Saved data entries

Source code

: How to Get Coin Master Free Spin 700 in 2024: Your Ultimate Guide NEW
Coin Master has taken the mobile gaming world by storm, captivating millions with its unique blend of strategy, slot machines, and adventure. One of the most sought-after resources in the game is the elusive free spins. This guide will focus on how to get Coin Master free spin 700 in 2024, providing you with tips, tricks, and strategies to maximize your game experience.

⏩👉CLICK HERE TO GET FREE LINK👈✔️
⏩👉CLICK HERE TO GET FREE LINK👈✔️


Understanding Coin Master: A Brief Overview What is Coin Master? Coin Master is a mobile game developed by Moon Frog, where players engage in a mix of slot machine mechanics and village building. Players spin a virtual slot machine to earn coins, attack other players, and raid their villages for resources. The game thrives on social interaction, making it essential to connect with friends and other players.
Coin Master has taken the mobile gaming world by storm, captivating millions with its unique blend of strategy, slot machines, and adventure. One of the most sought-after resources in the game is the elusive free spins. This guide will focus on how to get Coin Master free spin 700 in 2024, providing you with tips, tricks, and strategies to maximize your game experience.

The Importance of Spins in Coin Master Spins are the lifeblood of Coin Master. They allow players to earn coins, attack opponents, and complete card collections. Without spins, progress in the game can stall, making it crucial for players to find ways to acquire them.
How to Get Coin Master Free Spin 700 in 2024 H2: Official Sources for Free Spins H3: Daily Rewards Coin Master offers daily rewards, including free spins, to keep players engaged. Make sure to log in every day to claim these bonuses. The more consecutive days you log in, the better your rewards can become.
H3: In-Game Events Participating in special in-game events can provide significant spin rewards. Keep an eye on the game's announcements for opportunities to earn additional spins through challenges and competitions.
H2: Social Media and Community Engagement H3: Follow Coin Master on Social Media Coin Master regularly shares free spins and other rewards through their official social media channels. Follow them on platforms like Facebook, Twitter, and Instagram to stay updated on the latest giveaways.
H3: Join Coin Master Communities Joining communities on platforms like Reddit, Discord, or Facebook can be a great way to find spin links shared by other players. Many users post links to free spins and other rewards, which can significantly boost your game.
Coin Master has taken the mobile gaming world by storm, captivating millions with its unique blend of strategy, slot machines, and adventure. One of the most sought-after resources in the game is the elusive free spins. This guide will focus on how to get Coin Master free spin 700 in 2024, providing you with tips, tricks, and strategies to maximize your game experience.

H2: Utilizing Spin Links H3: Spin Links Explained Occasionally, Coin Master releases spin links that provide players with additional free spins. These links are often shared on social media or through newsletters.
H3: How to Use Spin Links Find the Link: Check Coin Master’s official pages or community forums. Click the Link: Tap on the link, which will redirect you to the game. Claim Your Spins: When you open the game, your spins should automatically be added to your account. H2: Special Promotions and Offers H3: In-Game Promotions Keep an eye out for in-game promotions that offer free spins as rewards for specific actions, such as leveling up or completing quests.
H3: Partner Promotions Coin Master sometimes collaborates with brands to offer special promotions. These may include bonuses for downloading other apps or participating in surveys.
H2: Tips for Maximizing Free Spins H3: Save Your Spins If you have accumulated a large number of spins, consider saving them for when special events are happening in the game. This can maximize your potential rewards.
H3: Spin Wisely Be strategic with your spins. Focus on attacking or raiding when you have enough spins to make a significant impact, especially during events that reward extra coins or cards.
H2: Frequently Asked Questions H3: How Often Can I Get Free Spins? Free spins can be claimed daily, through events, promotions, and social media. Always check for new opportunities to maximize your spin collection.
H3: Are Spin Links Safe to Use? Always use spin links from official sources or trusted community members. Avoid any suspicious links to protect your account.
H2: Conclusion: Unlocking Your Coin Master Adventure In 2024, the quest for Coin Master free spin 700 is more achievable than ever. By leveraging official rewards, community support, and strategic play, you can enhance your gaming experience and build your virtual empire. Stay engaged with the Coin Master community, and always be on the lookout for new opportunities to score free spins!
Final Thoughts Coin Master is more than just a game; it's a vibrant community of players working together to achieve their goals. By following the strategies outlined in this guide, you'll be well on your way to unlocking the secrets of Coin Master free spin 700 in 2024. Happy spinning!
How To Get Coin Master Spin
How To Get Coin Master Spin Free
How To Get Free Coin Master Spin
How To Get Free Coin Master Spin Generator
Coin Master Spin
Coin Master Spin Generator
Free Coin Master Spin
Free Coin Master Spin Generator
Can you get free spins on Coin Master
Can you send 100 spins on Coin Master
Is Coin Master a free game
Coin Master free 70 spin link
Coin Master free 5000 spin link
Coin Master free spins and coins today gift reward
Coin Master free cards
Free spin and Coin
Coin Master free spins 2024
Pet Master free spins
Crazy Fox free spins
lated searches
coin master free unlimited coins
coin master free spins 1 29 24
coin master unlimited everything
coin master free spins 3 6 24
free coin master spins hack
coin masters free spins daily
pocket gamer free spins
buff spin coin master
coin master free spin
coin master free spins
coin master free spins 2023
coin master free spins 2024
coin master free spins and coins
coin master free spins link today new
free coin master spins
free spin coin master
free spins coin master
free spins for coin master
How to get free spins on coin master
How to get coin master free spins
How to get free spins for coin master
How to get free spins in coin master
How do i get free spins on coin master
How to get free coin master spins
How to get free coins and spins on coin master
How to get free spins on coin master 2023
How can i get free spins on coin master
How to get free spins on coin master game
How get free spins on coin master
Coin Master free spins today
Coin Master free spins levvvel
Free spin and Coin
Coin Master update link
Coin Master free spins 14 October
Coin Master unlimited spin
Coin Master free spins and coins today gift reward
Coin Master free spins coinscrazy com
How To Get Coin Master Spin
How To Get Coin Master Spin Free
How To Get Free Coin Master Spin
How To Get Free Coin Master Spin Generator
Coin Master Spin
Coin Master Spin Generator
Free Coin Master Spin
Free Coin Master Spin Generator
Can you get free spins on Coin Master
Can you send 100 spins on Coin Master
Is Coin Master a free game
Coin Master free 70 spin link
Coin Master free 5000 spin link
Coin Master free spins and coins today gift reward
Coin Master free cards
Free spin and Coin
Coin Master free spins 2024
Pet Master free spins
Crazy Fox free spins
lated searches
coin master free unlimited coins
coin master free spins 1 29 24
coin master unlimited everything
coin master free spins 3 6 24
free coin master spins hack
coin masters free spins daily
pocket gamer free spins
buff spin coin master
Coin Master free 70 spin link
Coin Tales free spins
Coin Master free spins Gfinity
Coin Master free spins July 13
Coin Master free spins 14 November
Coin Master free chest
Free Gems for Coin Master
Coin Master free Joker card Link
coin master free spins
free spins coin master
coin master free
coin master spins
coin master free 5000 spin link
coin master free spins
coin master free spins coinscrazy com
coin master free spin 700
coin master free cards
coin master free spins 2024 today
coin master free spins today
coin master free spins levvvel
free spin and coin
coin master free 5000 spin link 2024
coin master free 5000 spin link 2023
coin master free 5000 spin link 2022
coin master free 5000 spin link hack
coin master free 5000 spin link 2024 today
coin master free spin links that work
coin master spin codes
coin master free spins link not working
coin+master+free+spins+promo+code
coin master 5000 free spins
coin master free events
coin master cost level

ACTION ITEM →
Write each line of the data down again exactly as it reads.

OUTPUT BELOW →
Source code

: How to Get Coin Master Free Spin 700 in 2024: Your Ultimate Guide NEW
Coin Master has taken the mobile gaming world by storm, captivating millions with its unique blend of strategy, slot machines, and adventure. One of the most sought-after resources in the game is the elusive free spins. This guide will focus on how to get Coin Master free spin 700 in 2024, providing you with tips, tricks, and strategies to maximize your game experience.

⏩👉CLICK HERE TO GET FREE LINK👈✔️
⏩👉CLICK HERE TO GET FREE LINK👈✔️


Understanding Coin Master: A Brief Overview What is Coin Master? Coin Master is a mobile game developed by Moon Frog, where players engage in a mix of slot machine mechanics and village building. Players spin a virtual slot machine to earn coins, attack other players, and raid their villages for resources. The game thrives on social interaction, making it essential to connect with friends and other players.
Coin Master has taken the mobile gaming world by storm, captivating millions with its unique blend of strategy, slot machines, and adventure. One of the most sought-after resources in the game is the elusive free spins. This guide will focus on how to get Coin Master free spin 700 in 2024, providing you with tips, tricks, and strategies to maximize your game experience.

The Importance of Spins in Coin Master Spins are the lifeblood of Coin Master. They allow players to earn coins, attack opponents, and complete card collections. Without spins, progress in the game can stall, making it crucial for players to find ways to acquire them.
How to Get Coin Master Free Spin 700 in 2024 H2: Official Sources for Free Spins H3: Daily Rewards Coin Master offers daily rewards, including free spins, to keep players engaged. Make sure to log in every day to claim these bonuses. The more consecutive days you log in, the better your rewards can become.
H3: In-Game Events Participating in special in-game events can provide significant spin rewards. Keep an eye on the game's announcements for opportunities to earn additional spins through challenges and competitions.
H2: Social Media and Community Engagement H3: Follow Coin Master on Social Media Coin Master regularly shares free spins and other rewards through their official social media channels. Follow them on platforms like Facebook, Twitter, and Instagram to stay updated on the latest giveaways.
H3: Join Coin Master Communities Joining communities on platforms like Reddit, Discord, or Facebook can be a great way to find spin links shared by other players. Many users post links to free spins and other rewards, which can significantly boost your game.
Coin Master has taken the mobile gaming world by storm, captivating millions with its unique blend of strategy, slot machines, and adventure. One of the most sought-after resources in the game is the elusive free spins. This guide will focus on how to get Coin Master free spin 700 in 2024, providing you with tips, tricks, and strategies to maximize your game experience.

H2: Utilizing Spin Links H3: Spin Links Explained Occasionally, Coin Master releases spin links that provide players with additional free spins. These links are often shared on social media or through newsletters.
H3: How to Use Spin Links Find the Link: Check Coin Master’s official pages or community forums. Click the Link: Tap on the link, which will redirect you to the game. Claim Your Spins: When you open the game, your spins should automatically be added to your account. H2: Special Promotions and Offers H3: In-Game Promotions Keep an eye out for in-game promotions that offer free spins as rewards for specific actions, such as leveling up or completing quests.
H3: Partner Promotions Coin Master sometimes collaborates with brands to offer special promotions. These may include bonuses for downloading other apps or participating in surveys.
H2: Tips for Maximizing Free Spins H3: Save Your Spins If you have accumulated a large number of spins, consider saving them for when special events are happening in the game. This can maximize your potential rewards.
H3: Spin Wisely Be strategic with your spins. Focus on attacking or raiding when you have enough spins to make a significant impact, especially during events that reward extra coins or cards.
H2: Frequently Asked Questions H3: How Often Can I Get Free Spins? Free spins can be claimed daily, through events, promotions, and social media. Always check for new opportunities to maximize your spin collection.
H3: Are Spin Links Safe to Use? Always use spin links from official sources or trusted community members. Avoid any suspicious links to protect your account.
H2: Conclusion: Unlocking Your Coin Master Adventure In 2024, the quest for Coin Master free spin 700 is more achievable than ever. By leveraging official rewards, community support, and strategic play, you can enhance your gaming experience and build your virtual empire. Stay engaged with the Coin Master community, and always be on the lookout for new opportunities to score free spins!
Final Thoughts Coin Master is more than just a game; it's a vibrant community of players working together to achieve their goals. By following the strategies outlined in this guide, you'll be well on your way to unlocking the secrets of Coin Master free spin 700 in 2024. Happy spinning!
How To Get Coin Master Spin
How To Get Coin Master Spin Free
How To Get Free Coin Master Spin
How To Get Free Coin Master Spin Generator
Coin Master Spin
Coin Master Spin Generator
Free Coin Master Spin
Free Coin Master Spin Generator
Can you get free spins on Coin Master
Can you send 100 spins on Coin Master
Is Coin Master a free game
Coin Master free 70 spin link
Coin Master free 5000 spin link
Coin Master free spins and coins today gift reward
Coin Master free cards
Free spin and Coin
Coin Master free spins 2024
Pet Master free spins
Crazy Fox free spins
lated searches
coin master free unlimited coins
coin master free spins 1 29 24
coin master unlimited everything
coin master free spins 3 6 24
free coin master spins hack
coin masters free spins daily
pocket gamer free spins
buff spin coin master
coin master free spin
coin master free spins
coin master free spins 2023
coin master free spins 2024
coin master free spins and coins
coin master free spins link today new
free coin master spins
free spin coin master
free spins coin master
free spins for coin master
How to get free spins on coin master
How to get coin master free spins
How to get free spins for coin master
How to get free spins in coin master
How do i get free spins on coin master
How to get free coin master spins
How to get free coins and spins on coin master
How to get free spins on coin master 2023
How can i get free spins on coin master
How to get free spins on coin master game
How get free spins on coin master
Coin Master free spins today
Coin Master free spins levvvel
Free spin and Coin
Coin Master update link
Coin Master free spins 14 October
Coin Master unlimited spin
Coin Master free spins and coins today gift reward
Coin Master free spins coinscrazy com
How To Get Coin Master Spin
How To Get Coin Master Spin Free
How To Get Free Coin Master Spin
How To Get Free Coin Master Spin Generator
Coin Master Spin
Coin Master Spin Generator
Free Coin Master Spin
Free Coin Master Spin Generator
Can you get free spins on Coin Master
Can you send 100 spins on Coin Master
Is Coin Master a free game
Coin Master free 70 spin link
Coin Master free 5000 spin link
Coin Master free spins and coins today gift reward
Coin Master free cards
Free spin and Coin
Coin Master free spins 2024
Pet Master free spins
Crazy Fox free spins
lated searches
coin master free unlimited coins
coin master free spins 1 29 24
coin master unlimited everything
coin master free spins 3 6 24
free coin master spins hack
coin masters free spins daily
pocket gamer free spins
buff spin coin master
Coin Master free 70 spin link
Coin Tales free spins
Coin Master free spins Gfinity
Coin Master free spins July 13
Coin Master free spins 14 November
Coin Master free chest
Free Gems for Coin Master
Coin Master free Joker card Link
coin master free spins
free spins coin master
coin master free
coin master spins
coin master free 5000 spin link
coin master free spins
coin master free spins coinscrazy com
coin master free spin 700
coin master free cards
coin master free spins 2024 today
coin master free spins today
coin master free spins levvvel
free spin and coin
coin master free 5000 spin link 2024
coin master free 5000 spin link 2023
coin master free 5000 spin link 2022
coin master free 5000 spin link hack
coin master free 5000 spin link 2024 today
coin master free spin links that work
coin master spin codes
coin master free spins link not working
coin+master+free+spins+promo+code
coin master 5000 free spins
coin master free events
coin master cost level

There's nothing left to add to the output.